* **Problem requirements**
When you reach a picture, pass over it; otherwise repeat the listing word for word.

* **Recorded information**
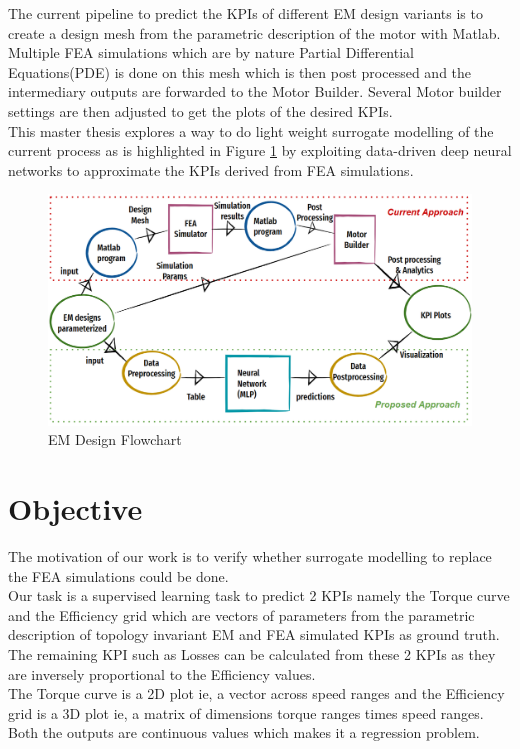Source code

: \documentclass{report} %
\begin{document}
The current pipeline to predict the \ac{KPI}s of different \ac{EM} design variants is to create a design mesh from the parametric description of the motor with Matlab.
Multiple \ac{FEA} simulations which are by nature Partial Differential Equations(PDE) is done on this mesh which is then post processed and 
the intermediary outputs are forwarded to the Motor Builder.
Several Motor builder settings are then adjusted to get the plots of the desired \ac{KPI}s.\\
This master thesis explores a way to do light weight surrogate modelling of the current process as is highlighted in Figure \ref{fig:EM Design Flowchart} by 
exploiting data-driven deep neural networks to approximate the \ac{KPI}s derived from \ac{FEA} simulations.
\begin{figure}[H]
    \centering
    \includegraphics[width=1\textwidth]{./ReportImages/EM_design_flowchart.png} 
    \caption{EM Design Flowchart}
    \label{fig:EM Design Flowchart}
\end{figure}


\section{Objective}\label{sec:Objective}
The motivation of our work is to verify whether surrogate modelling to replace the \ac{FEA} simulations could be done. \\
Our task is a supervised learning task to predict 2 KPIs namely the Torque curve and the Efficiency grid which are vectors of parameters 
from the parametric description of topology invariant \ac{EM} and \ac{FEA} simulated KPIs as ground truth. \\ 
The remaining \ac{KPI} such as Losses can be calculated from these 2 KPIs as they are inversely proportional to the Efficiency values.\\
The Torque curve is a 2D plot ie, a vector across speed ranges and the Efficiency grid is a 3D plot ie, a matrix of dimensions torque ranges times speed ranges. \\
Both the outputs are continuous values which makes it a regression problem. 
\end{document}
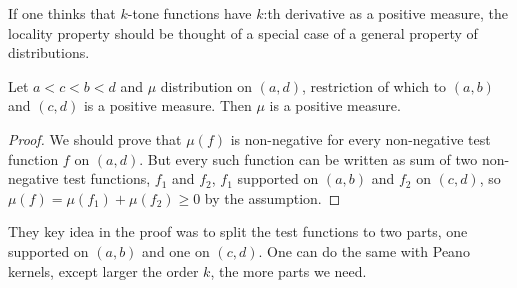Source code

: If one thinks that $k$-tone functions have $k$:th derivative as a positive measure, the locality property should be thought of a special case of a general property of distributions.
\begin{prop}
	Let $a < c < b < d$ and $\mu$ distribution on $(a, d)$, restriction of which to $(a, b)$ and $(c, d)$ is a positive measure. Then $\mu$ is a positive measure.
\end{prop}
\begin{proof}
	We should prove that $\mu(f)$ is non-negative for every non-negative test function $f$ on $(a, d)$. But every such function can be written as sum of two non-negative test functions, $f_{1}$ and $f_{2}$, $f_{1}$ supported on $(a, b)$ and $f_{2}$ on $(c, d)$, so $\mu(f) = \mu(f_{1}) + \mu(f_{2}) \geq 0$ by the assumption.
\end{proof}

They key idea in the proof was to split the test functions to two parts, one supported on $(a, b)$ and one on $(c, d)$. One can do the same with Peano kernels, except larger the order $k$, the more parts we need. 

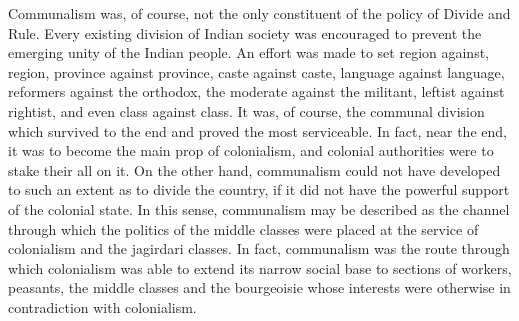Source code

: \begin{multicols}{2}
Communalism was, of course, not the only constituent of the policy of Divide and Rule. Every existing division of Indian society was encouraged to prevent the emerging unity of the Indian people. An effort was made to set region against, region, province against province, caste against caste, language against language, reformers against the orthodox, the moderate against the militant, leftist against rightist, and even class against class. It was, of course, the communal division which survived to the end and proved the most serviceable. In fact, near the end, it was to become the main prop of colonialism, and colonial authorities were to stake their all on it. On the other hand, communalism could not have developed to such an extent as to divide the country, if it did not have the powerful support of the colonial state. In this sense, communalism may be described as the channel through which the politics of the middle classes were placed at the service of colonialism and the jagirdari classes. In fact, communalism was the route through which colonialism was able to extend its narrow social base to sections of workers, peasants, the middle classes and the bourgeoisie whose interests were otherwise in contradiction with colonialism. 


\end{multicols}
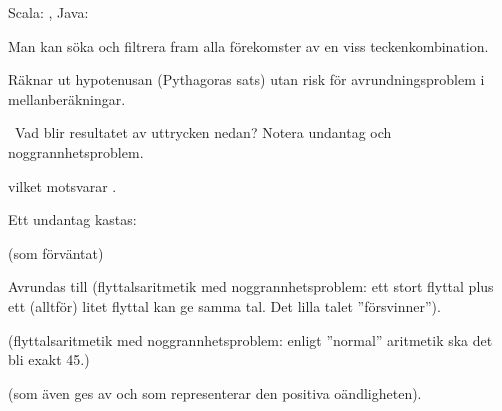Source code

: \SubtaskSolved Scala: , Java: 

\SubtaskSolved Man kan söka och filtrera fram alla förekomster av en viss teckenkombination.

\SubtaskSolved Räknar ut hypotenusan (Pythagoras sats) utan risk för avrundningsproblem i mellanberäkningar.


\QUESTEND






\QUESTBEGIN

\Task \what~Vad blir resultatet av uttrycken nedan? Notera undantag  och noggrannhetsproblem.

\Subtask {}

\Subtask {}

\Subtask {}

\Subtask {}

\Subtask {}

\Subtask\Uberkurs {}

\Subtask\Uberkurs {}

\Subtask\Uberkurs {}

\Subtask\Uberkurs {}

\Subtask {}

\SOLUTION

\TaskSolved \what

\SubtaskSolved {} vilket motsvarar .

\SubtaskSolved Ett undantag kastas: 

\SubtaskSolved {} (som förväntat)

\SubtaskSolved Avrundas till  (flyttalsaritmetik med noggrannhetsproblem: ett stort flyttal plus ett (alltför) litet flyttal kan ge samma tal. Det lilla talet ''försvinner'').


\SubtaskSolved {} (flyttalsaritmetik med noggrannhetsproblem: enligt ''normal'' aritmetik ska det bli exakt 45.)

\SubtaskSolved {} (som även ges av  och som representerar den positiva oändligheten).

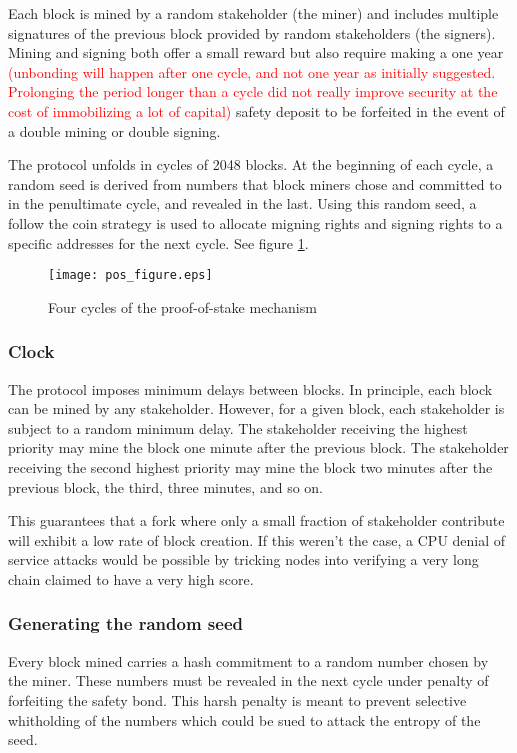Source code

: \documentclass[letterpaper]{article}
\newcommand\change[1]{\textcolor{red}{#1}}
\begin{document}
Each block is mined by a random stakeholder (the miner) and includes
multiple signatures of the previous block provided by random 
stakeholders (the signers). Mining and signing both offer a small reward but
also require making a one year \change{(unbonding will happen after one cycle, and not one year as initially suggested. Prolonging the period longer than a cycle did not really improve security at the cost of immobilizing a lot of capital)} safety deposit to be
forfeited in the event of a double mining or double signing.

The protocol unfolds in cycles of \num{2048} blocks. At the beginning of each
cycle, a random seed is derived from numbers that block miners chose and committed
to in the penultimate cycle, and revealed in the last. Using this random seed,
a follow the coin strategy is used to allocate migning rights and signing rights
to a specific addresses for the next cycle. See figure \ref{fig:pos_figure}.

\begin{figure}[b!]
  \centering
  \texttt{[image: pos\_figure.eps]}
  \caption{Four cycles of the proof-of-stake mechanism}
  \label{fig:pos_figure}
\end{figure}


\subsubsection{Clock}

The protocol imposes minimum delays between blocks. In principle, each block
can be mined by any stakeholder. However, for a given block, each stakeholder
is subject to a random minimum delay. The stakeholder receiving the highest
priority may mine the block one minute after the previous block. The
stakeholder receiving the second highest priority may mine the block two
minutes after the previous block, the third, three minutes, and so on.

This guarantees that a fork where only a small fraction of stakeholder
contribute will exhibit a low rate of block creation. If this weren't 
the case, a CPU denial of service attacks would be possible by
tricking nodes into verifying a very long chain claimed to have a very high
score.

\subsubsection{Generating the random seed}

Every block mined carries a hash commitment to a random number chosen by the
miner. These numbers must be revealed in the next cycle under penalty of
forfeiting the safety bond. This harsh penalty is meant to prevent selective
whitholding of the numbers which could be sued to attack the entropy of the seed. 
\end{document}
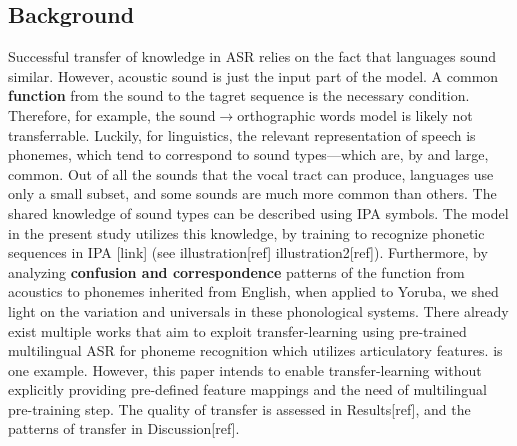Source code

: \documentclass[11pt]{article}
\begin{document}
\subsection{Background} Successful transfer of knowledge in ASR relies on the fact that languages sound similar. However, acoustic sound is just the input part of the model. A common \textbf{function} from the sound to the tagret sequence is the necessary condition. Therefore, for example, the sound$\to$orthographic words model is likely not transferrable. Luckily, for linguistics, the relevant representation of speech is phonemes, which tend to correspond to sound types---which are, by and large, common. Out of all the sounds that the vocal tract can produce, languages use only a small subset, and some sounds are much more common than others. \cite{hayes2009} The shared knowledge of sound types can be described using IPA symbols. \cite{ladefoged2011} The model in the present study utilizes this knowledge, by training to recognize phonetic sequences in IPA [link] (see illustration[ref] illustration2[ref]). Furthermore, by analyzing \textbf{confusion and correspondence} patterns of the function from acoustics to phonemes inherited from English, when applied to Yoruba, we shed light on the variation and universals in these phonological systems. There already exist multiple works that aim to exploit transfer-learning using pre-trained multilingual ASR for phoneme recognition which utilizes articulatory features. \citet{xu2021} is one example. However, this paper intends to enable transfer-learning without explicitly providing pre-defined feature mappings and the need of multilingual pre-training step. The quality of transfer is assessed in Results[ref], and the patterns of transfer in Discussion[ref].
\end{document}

* **Answer**
Source code

: \documentclass{report} %
\begin{document}
The current pipeline to predict the \ac{KPI}s of different \ac{EM} design variants is to create a design mesh from the parametric description of the motor with Matlab.
Multiple \ac{FEA} simulations which are by nature Partial Differential Equations(PDE) is done on this mesh which is then post processed and 
the intermediary outputs are forwarded to the Motor Builder.
Several Motor builder settings are then adjusted to get the plots of the desired \ac{KPI}s.\\
This master thesis explores a way to do light weight surrogate modelling of the current process as is highlighted in Figure \ref{fig:EM Design Flowchart} by 
exploiting data-driven deep neural networks to approximate the \ac{KPI}s derived from \ac{FEA} simulations.
\begin{figure}[H]
    \centering
    \includegraphics[width=1\textwidth]{./ReportImages/EM_design_flowchart.png} 
    \caption{EM Design Flowchart}
    \label{fig:EM Design Flowchart}
\end{figure}


\section{Objective}\label{sec:Objective}
The motivation of our work is to verify whether surrogate modelling to replace the \ac{FEA} simulations could be done. \\
Our task is a supervised learning task to predict 2 KPIs namely the Torque curve and the Efficiency grid which are vectors of parameters 
from the parametric description of topology invariant \ac{EM} and \ac{FEA} simulated KPIs as ground truth. \\ 
The remaining \ac{KPI} such as Losses can be calculated from these 2 KPIs as they are inversely proportional to the Efficiency values.\\
The Torque curve is a 2D plot ie, a vector across speed ranges and the Efficiency grid is a 3D plot ie, a matrix of dimensions torque ranges times speed ranges. \\
Both the outputs are continuous values which makes it a regression problem. 
\end{document}
Source code

: If one thinks that $k$-tone functions have $k$:th derivative as a positive measure, the locality property should be thought of a special case of a general property of distributions.
\begin{prop}
	Let $a < c < b < d$ and $\mu$ distribution on $(a, d)$, restriction of which to $(a, b)$ and $(c, d)$ is a positive measure. Then $\mu$ is a positive measure.
\end{prop}
\begin{proof}
	We should prove that $\mu(f)$ is non-negative for every non-negative test function $f$ on $(a, d)$. But every such function can be written as sum of two non-negative test functions, $f_{1}$ and $f_{2}$, $f_{1}$ supported on $(a, b)$ and $f_{2}$ on $(c, d)$, so $\mu(f) = \mu(f_{1}) + \mu(f_{2}) \geq 0$ by the assumption.
\end{proof}

They key idea in the proof was to split the test functions to two parts, one supported on $(a, b)$ and one on $(c, d)$. One can do the same with Peano kernels, except larger the order $k$, the more parts we need. 

Source code

: \begin{multicols}{2}
Communalism was, of course, not the only constituent of the policy of Divide and Rule. Every existing division of Indian society was encouraged to prevent the emerging unity of the Indian people. An effort was made to set region against, region, province against province, caste against caste, language against language, reformers against the orthodox, the moderate against the militant, leftist against rightist, and even class against class. It was, of course, the communal division which survived to the end and proved the most serviceable. In fact, near the end, it was to become the main prop of colonialism, and colonial authorities were to stake their all on it. On the other hand, communalism could not have developed to such an extent as to divide the country, if it did not have the powerful support of the colonial state. In this sense, communalism may be described as the channel through which the politics of the middle classes were placed at the service of colonialism and the jagirdari classes. In fact, communalism was the route through which colonialism was able to extend its narrow social base to sections of workers, peasants, the middle classes and the bourgeoisie whose interests were otherwise in contradiction with colonialism. 


\end{multicols}
Source code

: \SubtaskSolved Scala: , Java: 

\SubtaskSolved Man kan söka och filtrera fram alla förekomster av en viss teckenkombination.

\SubtaskSolved Räknar ut hypotenusan (Pythagoras sats) utan risk för avrundningsproblem i mellanberäkningar.


\QUESTEND






\QUESTBEGIN

\Task \what~Vad blir resultatet av uttrycken nedan? Notera undantag  och noggrannhetsproblem.

\Subtask {}

\Subtask {}

\Subtask {}

\Subtask {}

\Subtask {}

\Subtask\Uberkurs {}

\Subtask\Uberkurs {}

\Subtask\Uberkurs {}

\Subtask\Uberkurs {}

\Subtask {}

\SOLUTION

\TaskSolved \what

\SubtaskSolved {} vilket motsvarar .

\SubtaskSolved Ett undantag kastas: 

\SubtaskSolved {} (som förväntat)

\SubtaskSolved Avrundas till  (flyttalsaritmetik med noggrannhetsproblem: ett stort flyttal plus ett (alltför) litet flyttal kan ge samma tal. Det lilla talet ''försvinner'').


\SubtaskSolved {} (flyttalsaritmetik med noggrannhetsproblem: enligt ''normal'' aritmetik ska det bli exakt 45.)

\SubtaskSolved {} (som även ges av  och som representerar den positiva oändligheten).

Source code

: \documentclass[letterpaper]{article}
\newcommand\change[1]{\textcolor{red}{#1}}
\begin{document}
Each block is mined by a random stakeholder (the miner) and includes
multiple signatures of the previous block provided by random 
stakeholders (the signers). Mining and signing both offer a small reward but
also require making a one year \change{(unbonding will happen after one cycle, and not one year as initially suggested. Prolonging the period longer than a cycle did not really improve security at the cost of immobilizing a lot of capital)} safety deposit to be
forfeited in the event of a double mining or double signing.

The protocol unfolds in cycles of \num{2048} blocks. At the beginning of each
cycle, a random seed is derived from numbers that block miners chose and committed
to in the penultimate cycle, and revealed in the last. Using this random seed,
a follow the coin strategy is used to allocate migning rights and signing rights
to a specific addresses for the next cycle. See figure \ref{fig:pos_figure}.

\begin{figure}[b!]
  \centering
  \texttt{[image: pos\_figure.eps]}
  \caption{Four cycles of the proof-of-stake mechanism}
  \label{fig:pos_figure}
\end{figure}


\subsubsection{Clock}

The protocol imposes minimum delays between blocks. In principle, each block
can be mined by any stakeholder. However, for a given block, each stakeholder
is subject to a random minimum delay. The stakeholder receiving the highest
priority may mine the block one minute after the previous block. The
stakeholder receiving the second highest priority may mine the block two
minutes after the previous block, the third, three minutes, and so on.

This guarantees that a fork where only a small fraction of stakeholder
contribute will exhibit a low rate of block creation. If this weren't 
the case, a CPU denial of service attacks would be possible by
tricking nodes into verifying a very long chain claimed to have a very high
score.

\subsubsection{Generating the random seed}

Every block mined carries a hash commitment to a random number chosen by the
miner. These numbers must be revealed in the next cycle under penalty of
forfeiting the safety bond. This harsh penalty is meant to prevent selective
whitholding of the numbers which could be sued to attack the entropy of the seed. 
\end{document}
Source code

: \documentclass[11pt]{article}
\begin{document}
\subsection{Background} Successful transfer of knowledge in ASR relies on the fact that languages sound similar. However, acoustic sound is just the input part of the model. A common \textbf{function} from the sound to the tagret sequence is the necessary condition. Therefore, for example, the sound$\to$orthographic words model is likely not transferrable. Luckily, for linguistics, the relevant representation of speech is phonemes, which tend to correspond to sound types---which are, by and large, common. Out of all the sounds that the vocal tract can produce, languages use only a small subset, and some sounds are much more common than others. \cite{hayes2009} The shared knowledge of sound types can be described using IPA symbols. \cite{ladefoged2011} The model in the present study utilizes this knowledge, by training to recognize phonetic sequences in IPA [link] (see illustration[ref] illustration2[ref]). Furthermore, by analyzing \textbf{confusion and correspondence} patterns of the function from acoustics to phonemes inherited from English, when applied to Yoruba, we shed light on the variation and universals in these phonological systems. There already exist multiple works that aim to exploit transfer-learning using pre-trained multilingual ASR for phoneme recognition which utilizes articulatory features. \citet{xu2021} is one example. However, this paper intends to enable transfer-learning without explicitly providing pre-defined feature mappings and the need of multilingual pre-training step. The quality of transfer is assessed in Results[ref], and the patterns of transfer in Discussion[ref].
\end{document}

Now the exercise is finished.